The specified resources are downloaded to the current working directory (/workdir) of the Driver and Executors. After the download is complete, the default filename is <projectname>.<resourcename>. Compressed resources are automatically extracted. The name of the top-level directory matches the name of the original archive. For example, if a resource is named examples.tar.gz and is not renamed, its contents are extracted to the /workdir/examples.tar.gz/sub/... path. If you rename the resource to examples, its contents are extracted to the /workdir/examples/sub/... path. The exact path depends on the name of the archive and its internal directory structure.
Example: spark.hadoop.odps.cupid.resources = public.python-python-2.7-ucs4.zip,public.myjar.jar.
Rename resources: To rename a resource during configuration, use the format <projectname>.<resourcename>:<newresourcename>.
Example of renaming: spark.hadoop.odps.cupid.resources = public.myjar.jar:myjar.jar.

Other MaxCompute configurations

Parameter	Description
`spark.hadoop.odps.cupid.eni.enable` & `spark.hadoop.odps.cupid.eni.info`	Configure VPC settings. For details, see Accessing Alibaba Cloud VPC.
`spark.hadoop.odps.cupid.trusted.services.access.list`	No default value.
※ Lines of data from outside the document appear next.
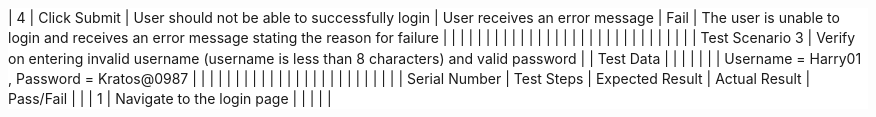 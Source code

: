 | 4                | Click Submit                                                                                                                             | User should not be able to successfully login                                                  | User receives an error message                                                        | Fail      | The user is unable to login and receives an error message stating the reason for failure                                             |
|                  |                                                                                                                                          |                                                                                                |                                                                                       |           |                                                                                                                                      |
|                  |                                                                                                                                          |                                                                                                |                                                                                       |           |                                                                                                                                      |
|                  |                                                                                                                                          |                                                                                                |                                                                                       |           |                                                                                                                                      |
|                  |                                                                                                                                          |                                                                                                |                                                                                       |           |                                                                                                                                      |
| Test Scenario 3  | Verify on entering invalid username (username is less than 8 characters) and valid password                                              |                                                                                                | Test Data                                                                             |           |                                                                                                                                      |
|                  |                                                                                                                                          |                                                                                                | Username = Harry01 , Password = Kratos@0987                                           |           |                                                                                                                                      |
|                  |                                                                                                                                          |                                                                                                |                                                                                       |           |                                                                                                                                      |
|                  |                                                                                                                                          |                                                                                                |                                                                                       |           |                                                                                                                                      |
|                  |                                                                                                                                          |                                                                                                |                                                                                       |           |                                                                                                                                      |
| Serial Number    | Test Steps                                                                                                                               | Expected Result                                                                                | Actual Result                                                                         | Pass/Fail |                                                                                                                                      |
| 1                | Navigate to the login page                                                                                                               |                                                                                                |                                                                                       |           |                                                                                                                                      |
If your Spark cluster cannot access Alibaba Cloud service interconnection sites over the network, configure this parameter. See Accessing Alibaba Cloud OSS.
`spark.hadoop.odps.cupid.smartnat.enable`	Default value: `false`. Enable this to access the Internet.
`spark.hadoop.odps.cupid.internet.access.list`	Default value: `None` After enabling Internet access, configure a whitelist to allow access. See Accessing the Internet.
`spark.hadoop.odps.spark.alinux3.enabled`	Default value: `false`. In cluster mode, enables the alinux3 base image and Python 3.11.
`spark.hadoop.odps.native.engine.enable`	Default value: `false`. In cluster mode, uses the Native Engine (Gluten) to accelerate computation. The Native Engine uses the alinux3 base image by default.
`spark.hadoop.odps.spark.metrics.enable`	Default value: `false`. Enables metric collection inside Spark. Metrics are more accurate when enabled.